IV. Catholic Culture Requires Catholic Art (and Vice-Versa)

Consider the following questions and answers:

Q: What is Catholic art?

A: Catholic art is any thing made by a Catholic artist.

Q: Who is a Catholic artist?

A: A Catholic artist is someone whose art is produced from a distinctly Catholic imagination.

Q: Where does a Catholic imagination come from and how does it happen?

A: Imagination is constituted by reciprocal internal and external influences: internally from the human person’s conscience, heart, and mind and externally by the cultural context. A Catholic imagination is no different, but it emphasizes the external aspect. Catholic imagination originates from a Catholic culture in the same way as one acquires an ear infection from a bacterial culture: by dwelling in the same place for enough time.
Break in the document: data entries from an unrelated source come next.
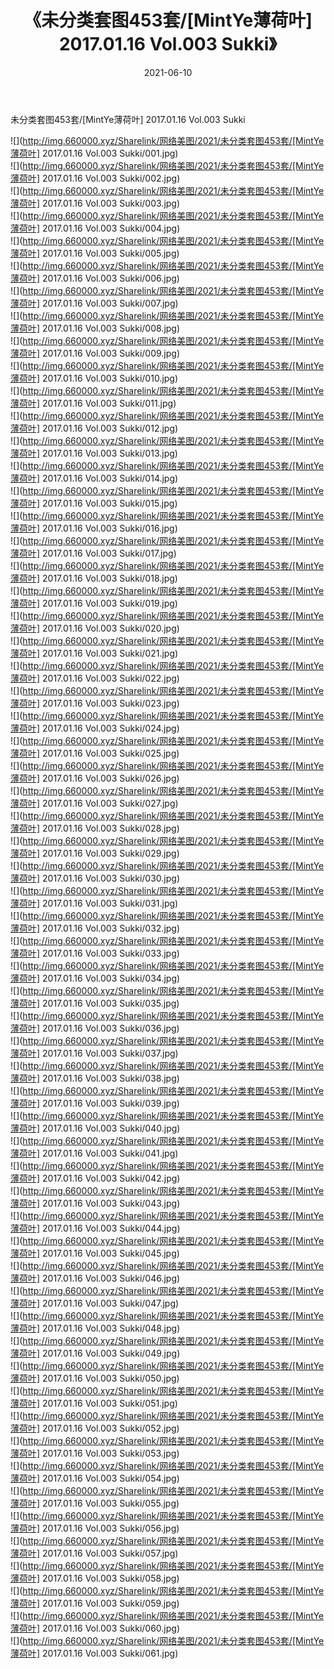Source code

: ﻿---
layout: post
title:  《未分类套图453套/[MintYe薄荷叶] 2017.01.16 Vol.003 Sukki》
date:   2021-06-10
img: http://img.660000.xyz/Sharelink/网络美图/2021/未分类套图453套/[MintYe薄荷叶] 2017.01.16 Vol.003 Sukki/000.jpg
categories: [美女, 清纯, 唯美]
---

未分类套图453套/[MintYe薄荷叶] 2017.01.16 Vol.003 Sukki

 ![](http://img.660000.xyz/Sharelink/网络美图/2021/未分类套图453套/[MintYe薄荷叶] 2017.01.16 Vol.003 Sukki/001.jpg) <br>![](http://img.660000.xyz/Sharelink/网络美图/2021/未分类套图453套/[MintYe薄荷叶] 2017.01.16 Vol.003 Sukki/002.jpg) <br>![](http://img.660000.xyz/Sharelink/网络美图/2021/未分类套图453套/[MintYe薄荷叶] 2017.01.16 Vol.003 Sukki/003.jpg) <br>![](http://img.660000.xyz/Sharelink/网络美图/2021/未分类套图453套/[MintYe薄荷叶] 2017.01.16 Vol.003 Sukki/004.jpg) <br>![](http://img.660000.xyz/Sharelink/网络美图/2021/未分类套图453套/[MintYe薄荷叶] 2017.01.16 Vol.003 Sukki/005.jpg) <br>![](http://img.660000.xyz/Sharelink/网络美图/2021/未分类套图453套/[MintYe薄荷叶] 2017.01.16 Vol.003 Sukki/006.jpg) <br>![](http://img.660000.xyz/Sharelink/网络美图/2021/未分类套图453套/[MintYe薄荷叶] 2017.01.16 Vol.003 Sukki/007.jpg) <br>![](http://img.660000.xyz/Sharelink/网络美图/2021/未分类套图453套/[MintYe薄荷叶] 2017.01.16 Vol.003 Sukki/008.jpg) <br>![](http://img.660000.xyz/Sharelink/网络美图/2021/未分类套图453套/[MintYe薄荷叶] 2017.01.16 Vol.003 Sukki/009.jpg) <br>![](http://img.660000.xyz/Sharelink/网络美图/2021/未分类套图453套/[MintYe薄荷叶] 2017.01.16 Vol.003 Sukki/010.jpg) <br>![](http://img.660000.xyz/Sharelink/网络美图/2021/未分类套图453套/[MintYe薄荷叶] 2017.01.16 Vol.003 Sukki/011.jpg) <br>![](http://img.660000.xyz/Sharelink/网络美图/2021/未分类套图453套/[MintYe薄荷叶] 2017.01.16 Vol.003 Sukki/012.jpg) <br>![](http://img.660000.xyz/Sharelink/网络美图/2021/未分类套图453套/[MintYe薄荷叶] 2017.01.16 Vol.003 Sukki/013.jpg) <br>![](http://img.660000.xyz/Sharelink/网络美图/2021/未分类套图453套/[MintYe薄荷叶] 2017.01.16 Vol.003 Sukki/014.jpg) <br>![](http://img.660000.xyz/Sharelink/网络美图/2021/未分类套图453套/[MintYe薄荷叶] 2017.01.16 Vol.003 Sukki/015.jpg) <br>![](http://img.660000.xyz/Sharelink/网络美图/2021/未分类套图453套/[MintYe薄荷叶] 2017.01.16 Vol.003 Sukki/016.jpg) <br>![](http://img.660000.xyz/Sharelink/网络美图/2021/未分类套图453套/[MintYe薄荷叶] 2017.01.16 Vol.003 Sukki/017.jpg) <br>![](http://img.660000.xyz/Sharelink/网络美图/2021/未分类套图453套/[MintYe薄荷叶] 2017.01.16 Vol.003 Sukki/018.jpg) <br>![](http://img.660000.xyz/Sharelink/网络美图/2021/未分类套图453套/[MintYe薄荷叶] 2017.01.16 Vol.003 Sukki/019.jpg) <br>![](http://img.660000.xyz/Sharelink/网络美图/2021/未分类套图453套/[MintYe薄荷叶] 2017.01.16 Vol.003 Sukki/020.jpg) <br>![](http://img.660000.xyz/Sharelink/网络美图/2021/未分类套图453套/[MintYe薄荷叶] 2017.01.16 Vol.003 Sukki/021.jpg) <br>![](http://img.660000.xyz/Sharelink/网络美图/2021/未分类套图453套/[MintYe薄荷叶] 2017.01.16 Vol.003 Sukki/022.jpg) <br>![](http://img.660000.xyz/Sharelink/网络美图/2021/未分类套图453套/[MintYe薄荷叶] 2017.01.16 Vol.003 Sukki/023.jpg) <br>![](http://img.660000.xyz/Sharelink/网络美图/2021/未分类套图453套/[MintYe薄荷叶] 2017.01.16 Vol.003 Sukki/024.jpg) <br>![](http://img.660000.xyz/Sharelink/网络美图/2021/未分类套图453套/[MintYe薄荷叶] 2017.01.16 Vol.003 Sukki/025.jpg) <br>![](http://img.660000.xyz/Sharelink/网络美图/2021/未分类套图453套/[MintYe薄荷叶] 2017.01.16 Vol.003 Sukki/026.jpg) <br>![](http://img.660000.xyz/Sharelink/网络美图/2021/未分类套图453套/[MintYe薄荷叶] 2017.01.16 Vol.003 Sukki/027.jpg) <br>![](http://img.660000.xyz/Sharelink/网络美图/2021/未分类套图453套/[MintYe薄荷叶] 2017.01.16 Vol.003 Sukki/028.jpg) <br>![](http://img.660000.xyz/Sharelink/网络美图/2021/未分类套图453套/[MintYe薄荷叶] 2017.01.16 Vol.003 Sukki/029.jpg) <br>![](http://img.660000.xyz/Sharelink/网络美图/2021/未分类套图453套/[MintYe薄荷叶] 2017.01.16 Vol.003 Sukki/030.jpg) <br>![](http://img.660000.xyz/Sharelink/网络美图/2021/未分类套图453套/[MintYe薄荷叶] 2017.01.16 Vol.003 Sukki/031.jpg) <br>![](http://img.660000.xyz/Sharelink/网络美图/2021/未分类套图453套/[MintYe薄荷叶] 2017.01.16 Vol.003 Sukki/032.jpg) <br>![](http://img.660000.xyz/Sharelink/网络美图/2021/未分类套图453套/[MintYe薄荷叶] 2017.01.16 Vol.003 Sukki/033.jpg) <br>![](http://img.660000.xyz/Sharelink/网络美图/2021/未分类套图453套/[MintYe薄荷叶] 2017.01.16 Vol.003 Sukki/034.jpg) <br>![](http://img.660000.xyz/Sharelink/网络美图/2021/未分类套图453套/[MintYe薄荷叶] 2017.01.16 Vol.003 Sukki/035.jpg) <br>![](http://img.660000.xyz/Sharelink/网络美图/2021/未分类套图453套/[MintYe薄荷叶] 2017.01.16 Vol.003 Sukki/036.jpg) <br>![](http://img.660000.xyz/Sharelink/网络美图/2021/未分类套图453套/[MintYe薄荷叶] 2017.01.16 Vol.003 Sukki/037.jpg) <br>![](http://img.660000.xyz/Sharelink/网络美图/2021/未分类套图453套/[MintYe薄荷叶] 2017.01.16 Vol.003 Sukki/038.jpg) <br>![](http://img.660000.xyz/Sharelink/网络美图/2021/未分类套图453套/[MintYe薄荷叶] 2017.01.16 Vol.003 Sukki/039.jpg) <br>![](http://img.660000.xyz/Sharelink/网络美图/2021/未分类套图453套/[MintYe薄荷叶] 2017.01.16 Vol.003 Sukki/040.jpg) <br>![](http://img.660000.xyz/Sharelink/网络美图/2021/未分类套图453套/[MintYe薄荷叶] 2017.01.16 Vol.003 Sukki/041.jpg) <br>![](http://img.660000.xyz/Sharelink/网络美图/2021/未分类套图453套/[MintYe薄荷叶] 2017.01.16 Vol.003 Sukki/042.jpg) <br>![](http://img.660000.xyz/Sharelink/网络美图/2021/未分类套图453套/[MintYe薄荷叶] 2017.01.16 Vol.003 Sukki/043.jpg) <br>![](http://img.660000.xyz/Sharelink/网络美图/2021/未分类套图453套/[MintYe薄荷叶] 2017.01.16 Vol.003 Sukki/044.jpg) <br>![](http://img.660000.xyz/Sharelink/网络美图/2021/未分类套图453套/[MintYe薄荷叶] 2017.01.16 Vol.003 Sukki/045.jpg) <br>![](http://img.660000.xyz/Sharelink/网络美图/2021/未分类套图453套/[MintYe薄荷叶] 2017.01.16 Vol.003 Sukki/046.jpg) <br>![](http://img.660000.xyz/Sharelink/网络美图/2021/未分类套图453套/[MintYe薄荷叶] 2017.01.16 Vol.003 Sukki/047.jpg) <br>![](http://img.660000.xyz/Sharelink/网络美图/2021/未分类套图453套/[MintYe薄荷叶] 2017.01.16 Vol.003 Sukki/048.jpg) <br>![](http://img.660000.xyz/Sharelink/网络美图/2021/未分类套图453套/[MintYe薄荷叶] 2017.01.16 Vol.003 Sukki/049.jpg) <br>![](http://img.660000.xyz/Sharelink/网络美图/2021/未分类套图453套/[MintYe薄荷叶] 2017.01.16 Vol.003 Sukki/050.jpg) <br>![](http://img.660000.xyz/Sharelink/网络美图/2021/未分类套图453套/[MintYe薄荷叶] 2017.01.16 Vol.003 Sukki/051.jpg) <br>![](http://img.660000.xyz/Sharelink/网络美图/2021/未分类套图453套/[MintYe薄荷叶] 2017.01.16 Vol.003 Sukki/052.jpg) <br>![](http://img.660000.xyz/Sharelink/网络美图/2021/未分类套图453套/[MintYe薄荷叶] 2017.01.16 Vol.003 Sukki/053.jpg) <br>![](http://img.660000.xyz/Sharelink/网络美图/2021/未分类套图453套/[MintYe薄荷叶] 2017.01.16 Vol.003 Sukki/054.jpg) <br>![](http://img.660000.xyz/Sharelink/网络美图/2021/未分类套图453套/[MintYe薄荷叶] 2017.01.16 Vol.003 Sukki/055.jpg) <br>![](http://img.660000.xyz/Sharelink/网络美图/2021/未分类套图453套/[MintYe薄荷叶] 2017.01.16 Vol.003 Sukki/056.jpg) <br>![](http://img.660000.xyz/Sharelink/网络美图/2021/未分类套图453套/[MintYe薄荷叶] 2017.01.16 Vol.003 Sukki/057.jpg) <br>![](http://img.660000.xyz/Sharelink/网络美图/2021/未分类套图453套/[MintYe薄荷叶] 2017.01.16 Vol.003 Sukki/058.jpg) <br>![](http://img.660000.xyz/Sharelink/网络美图/2021/未分类套图453套/[MintYe薄荷叶] 2017.01.16 Vol.003 Sukki/059.jpg) <br>![](http://img.660000.xyz/Sharelink/网络美图/2021/未分类套图453套/[MintYe薄荷叶] 2017.01.16 Vol.003 Sukki/060.jpg) <br>![](http://img.660000.xyz/Sharelink/网络美图/2021/未分类套图453套/[MintYe薄荷叶] 2017.01.16 Vol.003 Sukki/061.jpg) <br>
Q: And what is a Catholic culture?

A: There have been and are many of them throughout the last two millennia into the present day, but they all share the same religious metronome, the same heartbeat, the same funky groove: Liturgy. Catholic cultures occur when and wherever a community lives in harmony, sync, and step with the liturgical pulse of the Church. This is the design and purpose of the structure of the Church: it is setup to allow for Catholicism to culture—and infect.

Q: What is required to live in a Catholic culture?

A: It is simple and free to live in a Catholic culture: one must BE Catholic. Being is all that is required. (But do not be fooled, it is very difficult to be!) In a Catholic culture, reading and writing and knowing are all optional. It is possible for pedagogically illiterate, unschooled people—people like Monica—to live in a Catholic culture. But it is impossible for mystagogically illiterate, uneducated people to truly live in a Catholic culture.

Q: Why should I care about this today?

A: Today we, Catholics, find ourselves living in the most pedagogical, schooled time in human history, but we are slowly becoming mystagogical analphabets, with a receding cultural memory, forgetting how Catholics have danced in the past, and, more alarmingly, preferring to dance to other, more prevalent, liturgical beats. Knowing a lot about being Catholic is not the same as being Catholic. Liturgy as mystagogy is about how the liturgy teaches us to be, to dwell, and to love in a distinctly and unmistakably Catholic way.

V. The Need to Move, to Dance Like Catholics

We need to move. We must dance to live, just as the heart must have a pulse to be alive. Ours is not a stagnant, static, or dead faith. It is alive and dynamic, in constant motion and revolutionary conversion (metanoia). In these heady (modern) times, let us pray for a conversion of the heart: from schooling to education, from orthodoxy to orthopraxy, from pedagogy to mystagogy. From a passive approach to religious culture to an active and artistic one, rooted in an awareness and appetite for the constant, heartfelt presence of Catholic liturgy in our daily, ordinary lives. The timing of Benedict XVI’s call to a Year of Faith is a perfect opportunity to begin anew.

Sts. Augustine and Monica, Pray for us.